Warner, Rams Rise
In August 1999, St. Louis starting quarterback Trent Green tore his left medial collateral ligament in an exhibition game against the San Diego Chargers, and was out for the season. Things looked dark for the Rams, who had lost twelve of sixteen games the year before. But Coach Dick Vermeil immediately embraced Warner, a 28-year-old second year player. "We will rally around Kurt Warner and we will play good football," Vermeil said.
"I always felt that I had the talent," Warner told the Des Moines Register. "I just felt that I had to get in the right situation and organization to utilize my talent. That is what has happened here with the Rams." Warner started the team's final exhibition that summer and never looked back. The Rams opened the regular season with six straight victories and finished atop the NFC West with a 13-3 record. Warner, en route to winning the league's Most Valuable Player, led the NFL in touchdown passes and completion percentage, and was second in the league in passing yards. He threw more touchdown passes in his first four starts (14) than any NFL player.
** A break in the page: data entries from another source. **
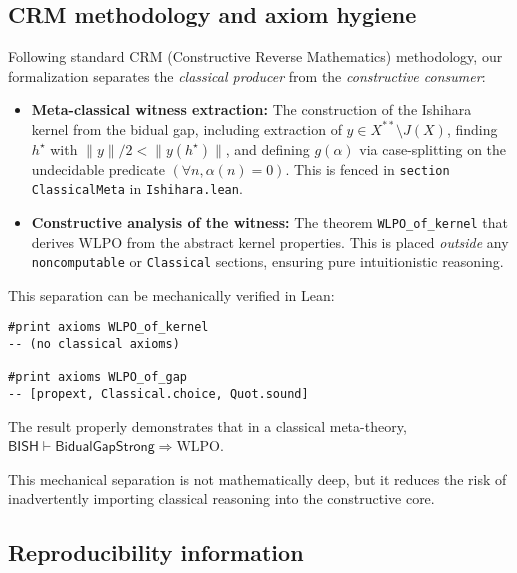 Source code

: \documentclass[11pt]{article}
\newcommand{\WLPO}{\mathrm{WLPO}}
\begin{document}
\subsection{CRM methodology and axiom hygiene}\label{sec:crm-hygiene}

Following standard CRM (Constructive Reverse Mathematics) methodology, our formalization 
separates the \emph{classical producer} from the \emph{constructive consumer}:

\begin{itemize}
\item \textbf{Meta-classical witness extraction:} The construction of the Ishihara kernel from the bidual gap,
  including extraction of $y \in X^{**} \setminus J(X)$, finding $h^\star$ with $\|y\|/2 < \|y(h^\star)\|$,
  and defining $g(\alpha)$ via case-splitting on the undecidable predicate $(\forall n, \alpha(n) = 0)$.
  This is fenced in \texttt{section ClassicalMeta} in \texttt{Ishihara.lean}.

\item \textbf{Constructive analysis of the witness:} The theorem \texttt{WLPO\_of\_kernel} that derives $\WLPO$ 
  from the abstract kernel properties. This is placed \emph{outside} any \texttt{noncomputable} or 
  \texttt{Classical} sections, ensuring pure intuitionistic reasoning.
\end{itemize}

This separation can be mechanically verified in Lean:
\begin{lstlisting}[language=Lean,numbers=none]
#print axioms WLPO_of_kernel
-- (no classical axioms)

#print axioms WLPO_of_gap  
-- [propext, Classical.choice, Quot.sound]
\end{lstlisting}

The result properly demonstrates that in a classical meta-theory, 
$\textsf{BISH} \vdash \textsf{BidualGapStrong} \Rightarrow \WLPO$.

This mechanical separation is not mathematically deep, but it reduces the risk of inadvertently importing classical reasoning into the constructive core.

\subsection{Reproducibility information}
\end{document}

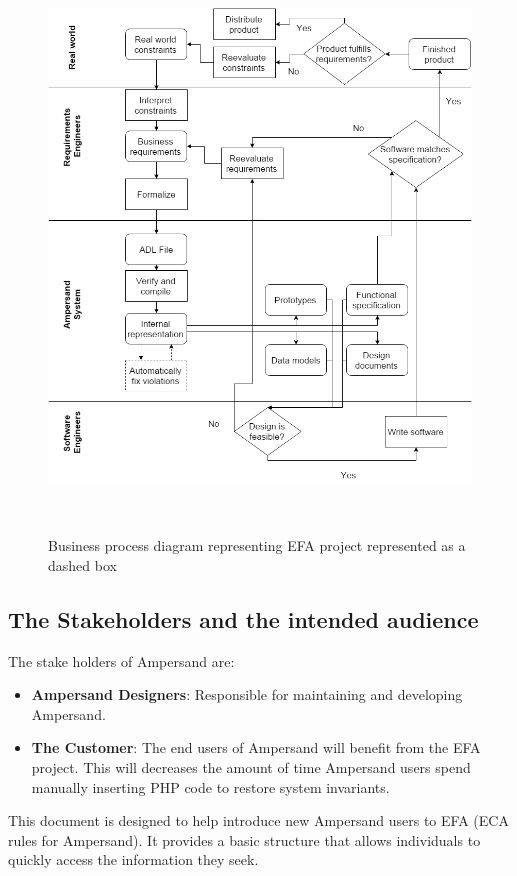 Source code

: \begin{figure}[!htb]
\begin{center}
\includegraphics[width=\textwidth]{../figures/business_process}
\caption{Business process diagram representing EFA project represented as a dashed box}~\label{fig:EFAproject}
\end{center}
\end{figure}

 \subsection{The Stakeholders and the intended audience}\label{sec:Stakeholders}
The stake holders of Ampersand are:

\begin{itemize}
	\item \textbf{Ampersand Designers}: Responsible for maintaining and developing Ampersand.
	\item \textbf{The Customer}: The end users of Ampersand will benefit from the EFA project. This will decreases the amount of time 
Ampersand users spend manually inserting PHP code to restore system invariants. 
\end{itemize}

This document is designed to help introduce new Ampersand users to EFA 
(ECA rules for Ampersand). It provides a basic structure that allows 
individuals to quickly access the information they seek. 

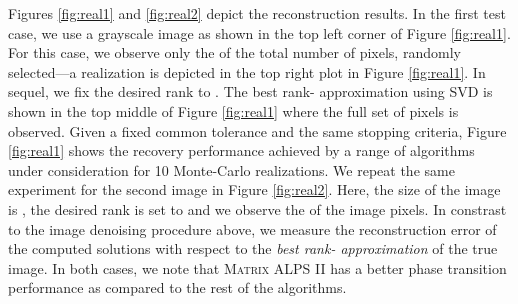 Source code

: \documentclass[twocolumn]{svjour3}
\begin{document}
Figures \ref{fig:real1} and \ref{fig:real2} depict the reconstruction results. In the first test case, we use a  grayscale image as shown in the top left corner of Figure \ref{fig:real1}. For this case, we observe only the  of the total number of pixels, randomly selected---a realization is depicted in the top right plot in Figure \ref{fig:real1}. In sequel, we fix the desired rank to . The best rank- approximation using SVD is shown in the top middle of Figure \ref{fig:real1} where the full set of pixels is observed. Given a fixed common tolerance and the same stopping criteria, Figure \ref{fig:real1} shows the recovery performance achieved by a range of algorithms under consideration for 10 Monte-Carlo realizations.  We repeat the same experiment for the second image in Figure \ref{fig:real2}. Here, the size of the image is , the desired rank is set to  and we observe the  of the image pixels. In constrast to the image denoising procedure above, we measure the reconstruction error of the computed solutions with respect to the {\it best rank- approximation} of the true image. In both cases,  we note that \textsc{Matrix ALPS II} has a better phase transition performance as compared to the rest of the algorithms.
\end{document}

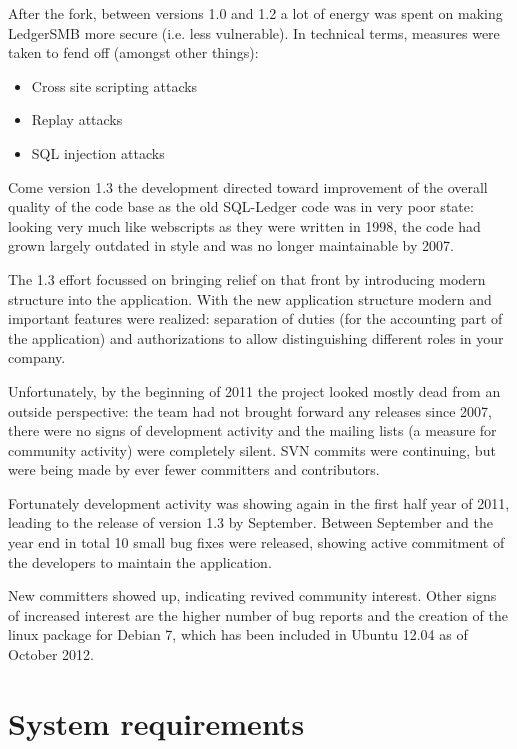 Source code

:After the fork, between versions 1.0 and 1.2 a lot of energy was spent on
making LedgerSMB more secure (i.e. less vulnerable).  In technical terms,
measures were taken to fend off (amongst other things):

\begin{itemize}
\item Cross site scripting attacks
\item Replay attacks
\item SQL injection attacks
\end{itemize}

Come version 1.3 the development directed toward improvement of the overall
quality of the code base as the old SQL-Ledger code was in very poor state:
looking very much like webscripts as they were written in 1998, the code had
grown largely outdated in style and was no longer maintainable by 2007.

The 1.3 effort focussed on bringing relief on that front by introducing
modern structure into the application.  With the new application structure
modern and important features were realized: separation of duties (for the
accounting part of the application) and authorizations to allow distinguishing
different roles in your company.

Unfortunately, by the beginning of 2011 the project looked mostly dead from
an outside perspective: the team had not brought forward any releases since
2007, there were no signs of development activity and the
mailing lists (a measure for community activity) were
completely silent.  SVN commits were continuing, but were being made by ever 
fewer committers and contributors.

Fortunately development activity was showing again in the first half 
year of 2011,
leading to the release of version 1.3 by September.  Between September and the
year end in total 10 small bug fixes were released, showing active commitment
of the developers to maintain the application.

New committers showed up, indicating revived community interest. Other signs of
increased interest are the higher number of bug reports and the creation of the
linux package for Debian 7, which has been included in Ubuntu 12.04 as of
October 2012.



\section{System requirements}
\label{sec-ledgersmb-system-requirements}

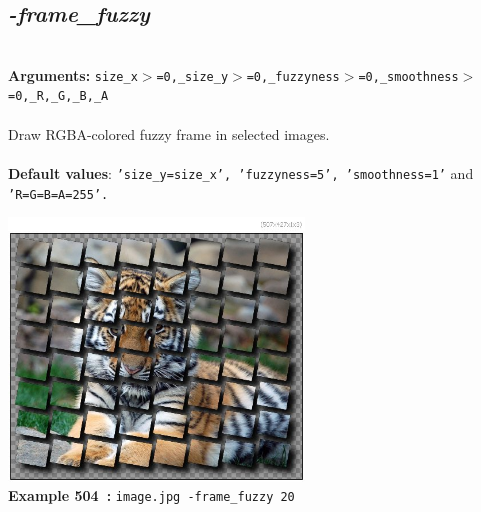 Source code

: \documentclass[a4paper,11pt,twoside]{book}
\begin{document}
\subsection{\emph{-frame\_fuzzy} }\vspace*{-0.5em}
~\\\textbf{Arguments: } 
{\small \texttt{size\_x$>$=0,\_size\_y$>$=0,\_fuzzyness$>$=0,\_smoothness$>$=0,\_R,\_G,\_B,\_A}}\\~\\
Draw RGBA-colored fuzzy frame in selected images.
~\\~\\\textbf{Default values}: {\small \texttt{'size\_y=size\_x', 'fuzzyness=5', 'smoothness=1'} and \texttt{'R=G=B=A=255'.}}
\begin{center}\includegraphics[keepaspectratio=true,height=7cm,width=\textwidth]{img/gmic_def504.jpg}\\
{\footnotesize \textbf{Example 504~:} \texttt{image.jpg -frame\_fuzzy 20}}
\end{center}
\end{document}
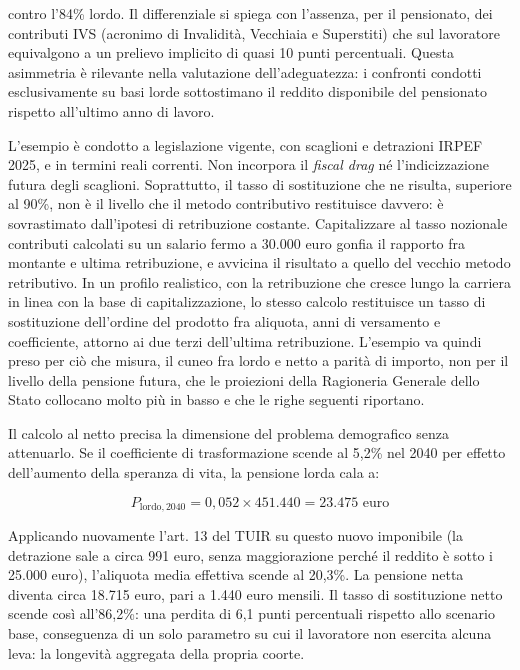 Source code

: contro l'84\% lordo. Il differenziale si spiega con l'assenza, per il
pensionato, dei contributi IVS (acronimo di Invalidità, Vecchiaia e Superstiti) che sul lavoratore equivalgono a un prelievo
implicito di quasi 10 punti percentuali. Questa asimmetria è rilevante nella
valutazione dell'adeguatezza: i confronti condotti esclusivamente su basi lorde
sottostimano il reddito disponibile del pensionato rispetto all'ultimo anno
di lavoro.

L'esempio è condotto a legislazione vigente, con scaglioni e detrazioni IRPEF 2025,
e in termini reali correnti. Non incorpora il \emph{fiscal drag} né l'indicizzazione
futura degli scaglioni. Soprattutto, il tasso di sostituzione che ne risulta,
superiore al 90\%, non è il livello che il metodo contributivo restituisce davvero:
è sovrastimato dall'ipotesi di retribuzione costante. Capitalizzare al tasso nozionale
contributi calcolati su un salario fermo a 30.000 euro gonfia il rapporto fra montante
e ultima retribuzione, e avvicina il risultato a quello del vecchio metodo retributivo.
In un profilo realistico, con la retribuzione che cresce lungo la carriera in linea
con la base di capitalizzazione, lo stesso calcolo restituisce un tasso di sostituzione
dell'ordine del prodotto fra aliquota, anni di versamento e coefficiente, attorno
ai due terzi dell'ultima retribuzione. L'esempio va quindi preso per ciò che misura,
il cuneo fra lordo e netto a parità di importo, non per il livello della pensione
futura, che le proiezioni della Ragioneria Generale dello Stato collocano molto più
in basso e che le righe seguenti riportano.

Il calcolo al netto precisa la dimensione del problema demografico senza attenuarlo.
Se il coefficiente di trasformazione scende al 5,2\% nel 2040 per effetto dell'aumento
della speranza di vita, la pensione lorda cala a:

\[
P_{\text{lordo},2040} = 0{,}052 \times 451.440 = 23.475 \text{ euro}
\]

Applicando nuovamente l'art. 13 del TUIR su questo nuovo imponibile (la detrazione sale a circa 991 euro, senza maggiorazione perché il reddito è sotto i 25.000 euro), l'aliquota media effettiva scende al 20,3\%. La pensione netta diventa circa 18.715 euro, pari a 1.440 euro mensili. Il tasso di sostituzione netto scende così all'86,2\%: una perdita di 6,1 punti percentuali rispetto allo scenario base, conseguenza di un solo parametro su cui il lavoratore non esercita alcuna leva: la longevità aggregata della propria coorte.

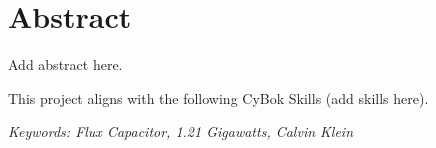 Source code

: \section*{Abstract}
\vspace{2cm}

\large
Add abstract here.

This project aligns with the following CyBok Skills (add skills here).

\vspace{1cm}

\noindent \textit{Keywords: Flux Capacitor, 1.21 Gigawatts, Calvin Klein}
In the NFC playoffs, Warner completed twenty-seven of thirty-three passes for 391 yards and five touchdowns in a 49-37 victory over the Minnesota Vikings, then threw the winning 30-yard touchdown pass to wide receiver Ricky Proehl with 4:44 remaining to give Rams 11-6 win over the Tampa Bay Buccaneers in the NFC Championship game.
In Super Bowl XXIV in Atlanta, against the American Football Conference champion Tennessee Titans, Warner passed for a record 414 yards and threw the winning 73-yard touchdown pass to a leaping Isaac Bruce with 1:54 remaining. The Rams stopped Tennessee on the 1-yard line on the game's final play and St. Louis emerged a 23-16 winner. It was the first championship since 1951 for the franchise, which began in Cleveland in 1937, moved to Los Angeles in 1946 and then to St. Louis in 1995.
"It is not a fairy tale, it is real life," Vermeil said of Warner, who wears number 13 largely to show his disdain for superstition. "He is a great example of persistence and believing in himself and a deep faith. He is a movie; he is a book, this guy."
After the season, the Rams signed Warner to a seven-year, $46.5 million deal that included a $11.5 million signing bonus. "We just laughed," Brenda Warner said. "Our first two kids were born in poverty and our next two years are born with, you know, riches. It's kind of a different world." The Warners established charities with some of their money. Hy-Vee stores throughout Iowa, meanwhile, began stocking shelves with Warner's new frosted flake cereal, Warner's Crunch Time.